Cuando llegué hasta la sierra, llevado por el deseo de comprobar los rumores que circulaban en la ciudad, era ya casi de noche. Una agitada muchedumbre hormigueaba al pie del monte, se diseminaba por las cercanías, negreaba sobre la cumbre, subía y bajaba por la escarpada senda. Oíanse las mismas apasionadas parlerías que en un momento antes por las azoteas y calles del pueblo: conjeturas, noticias, lamentaciones, denuestos. Acababa de encontrar, por el camino, coches, automóviles, bicicletas, caballos con tres peregrinos montados á escote en la misma cabalgadura. Los que venían, daban voces á los que llegaban, al cruzarse en la carretera: «¡Rota en dos pedazos!» «Se acabó la Piedra!». Los que oían, continuaban, todavía incrédulos, hasta verla. Flotaba en el aire una inquietud de fatalidad. La sombra del anochecer impersonalizaba aún más aquella muchedumbre; velaba los rostros; acentuaba el misterio de las actitudes y las voces. El gentío se renovaba: hombres, mujeres, niños; obreros, señores; todos iban por la escarpada senda, en ascensión acongojada, acezante, difícil. El vasto bloque semiobscuro del cerro, con aquel penoso arrastre humano por su falda, asemejó, de pronto, lugar sagrado ó sitio fúnebre, rústico santuario en día de peregrinación, ó uno de aquellos montes santificados por el fervor popular en las tierras propicias del Oriente. Y cuando yo también llegué á la cumbre, y me cercioré de que la piedra faltaba, y la espié yacente y rota en su precipicio, recién caída como en una tumba, comprendí toda la honda emoción de aquella muchedumbre que aquilataba de congojas humanas el impávido misterio de la naturaleza, y elevando mi propia emoción hasta las alturas del ensueño, recordé de otras piedras como ésta, que los pueblos antiguos adoraron: piedras llamadas «de la verdad», piedras llamadas «del destino»; las piedras de ordalía en cuyo movimiento los sacerdotes escandinavos consultaban los designios del tiempo; draconcias consagradas á la Serpiente y á la Luna, como aquella Otizoë de la Persia, que aconsejaba á los magos en la elección de sus príncipes.
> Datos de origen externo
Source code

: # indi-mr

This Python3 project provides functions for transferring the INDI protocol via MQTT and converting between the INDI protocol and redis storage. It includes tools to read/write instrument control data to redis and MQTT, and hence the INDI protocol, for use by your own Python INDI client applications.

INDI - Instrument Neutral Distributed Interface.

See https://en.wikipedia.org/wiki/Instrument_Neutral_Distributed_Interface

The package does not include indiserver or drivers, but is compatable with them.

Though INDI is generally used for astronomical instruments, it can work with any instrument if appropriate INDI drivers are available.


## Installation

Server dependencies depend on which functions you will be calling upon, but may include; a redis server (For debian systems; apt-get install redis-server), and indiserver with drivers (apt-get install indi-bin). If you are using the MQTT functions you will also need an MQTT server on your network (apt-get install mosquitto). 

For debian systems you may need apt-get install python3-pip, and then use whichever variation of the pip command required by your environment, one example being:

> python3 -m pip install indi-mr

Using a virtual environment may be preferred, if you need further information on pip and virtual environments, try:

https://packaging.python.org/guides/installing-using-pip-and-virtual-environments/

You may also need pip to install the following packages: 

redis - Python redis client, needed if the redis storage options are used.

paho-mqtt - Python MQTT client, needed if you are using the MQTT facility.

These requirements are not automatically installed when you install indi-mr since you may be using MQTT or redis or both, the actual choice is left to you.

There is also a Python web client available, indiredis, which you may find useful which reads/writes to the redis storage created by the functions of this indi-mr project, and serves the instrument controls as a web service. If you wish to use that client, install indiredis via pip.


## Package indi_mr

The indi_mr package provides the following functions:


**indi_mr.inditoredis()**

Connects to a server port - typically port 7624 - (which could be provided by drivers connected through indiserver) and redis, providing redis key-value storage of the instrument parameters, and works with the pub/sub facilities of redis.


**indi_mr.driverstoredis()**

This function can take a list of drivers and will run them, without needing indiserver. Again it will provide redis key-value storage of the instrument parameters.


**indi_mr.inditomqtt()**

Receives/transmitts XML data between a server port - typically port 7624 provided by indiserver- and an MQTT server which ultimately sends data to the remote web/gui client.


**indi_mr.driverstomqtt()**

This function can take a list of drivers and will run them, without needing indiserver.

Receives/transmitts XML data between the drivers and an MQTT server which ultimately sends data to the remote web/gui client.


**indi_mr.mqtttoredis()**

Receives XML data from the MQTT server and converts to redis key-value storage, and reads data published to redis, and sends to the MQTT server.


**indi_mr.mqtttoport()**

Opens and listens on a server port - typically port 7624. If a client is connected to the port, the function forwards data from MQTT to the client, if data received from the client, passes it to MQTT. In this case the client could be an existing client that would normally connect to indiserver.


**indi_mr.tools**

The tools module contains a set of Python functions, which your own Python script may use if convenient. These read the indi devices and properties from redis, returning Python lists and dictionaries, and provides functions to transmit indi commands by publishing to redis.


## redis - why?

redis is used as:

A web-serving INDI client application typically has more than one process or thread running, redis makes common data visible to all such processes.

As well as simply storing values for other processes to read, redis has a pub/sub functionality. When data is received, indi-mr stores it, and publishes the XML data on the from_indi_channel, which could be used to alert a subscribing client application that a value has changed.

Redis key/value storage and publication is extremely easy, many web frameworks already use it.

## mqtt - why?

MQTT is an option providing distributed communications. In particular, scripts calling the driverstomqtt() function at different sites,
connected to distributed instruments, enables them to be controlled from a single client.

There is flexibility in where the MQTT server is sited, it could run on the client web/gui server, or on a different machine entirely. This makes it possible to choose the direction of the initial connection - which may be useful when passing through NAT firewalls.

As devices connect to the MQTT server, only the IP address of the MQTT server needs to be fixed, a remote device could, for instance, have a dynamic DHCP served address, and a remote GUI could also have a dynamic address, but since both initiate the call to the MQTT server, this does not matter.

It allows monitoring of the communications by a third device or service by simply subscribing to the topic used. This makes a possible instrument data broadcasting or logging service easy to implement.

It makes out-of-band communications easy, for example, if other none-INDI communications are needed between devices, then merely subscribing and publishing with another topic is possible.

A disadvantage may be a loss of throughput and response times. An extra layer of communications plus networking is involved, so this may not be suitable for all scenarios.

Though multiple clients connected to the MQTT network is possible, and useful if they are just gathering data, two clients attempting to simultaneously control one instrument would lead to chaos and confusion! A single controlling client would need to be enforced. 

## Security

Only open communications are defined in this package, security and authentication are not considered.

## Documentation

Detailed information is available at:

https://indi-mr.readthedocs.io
Me ha tocado, como veis, la triste suerte de contemplar á la nuestra del Tandil, un instante después de su derrumbamiento. Casualidad tan emocionante, se me antoja un designio, dada mi propensión druídica, y me señala como un deber la publicación de esta crónica. Yo veía en aquella piedra, uno de los mayores signos de elección, entre tantos que la Providencia ha dispensado al territorio de nuestra patria. Hubiera sido la Draconcia del Plata, hubiera sido nuestra Otizoë, el día que todo el pueblo argentino, ya en posesión de su conciencia y de su misión americana, hubiera podido rehallar en ella la secreta clave con que se interpretaba sus movimientos, en la edad de los dioses y de los héroes. Ignoro si los indios de la pampa la hayan alguna vez adorado. Quizá los hombres de la sumergida Atlántida la conocieron, como afirma la Doctrina Esotérica respecto á otras piedras animadas del viejo mundo, ó á las ruinas ciclópeas de la Isla de Pascua y de Tianihuanaco. En medio de nuestra época envilecida, el pueblo actual de esta nación predestinada, nunca vió en ella sino un objeto de vanidad municipal, ó una curiosidad de turistas, ó un lugar propicio para la propaganda mercantil. Colocaban los visitantes en su base vidrios de vasos y botellas rotas para que el leve movimiento de la enorme mole los hiciese crujir.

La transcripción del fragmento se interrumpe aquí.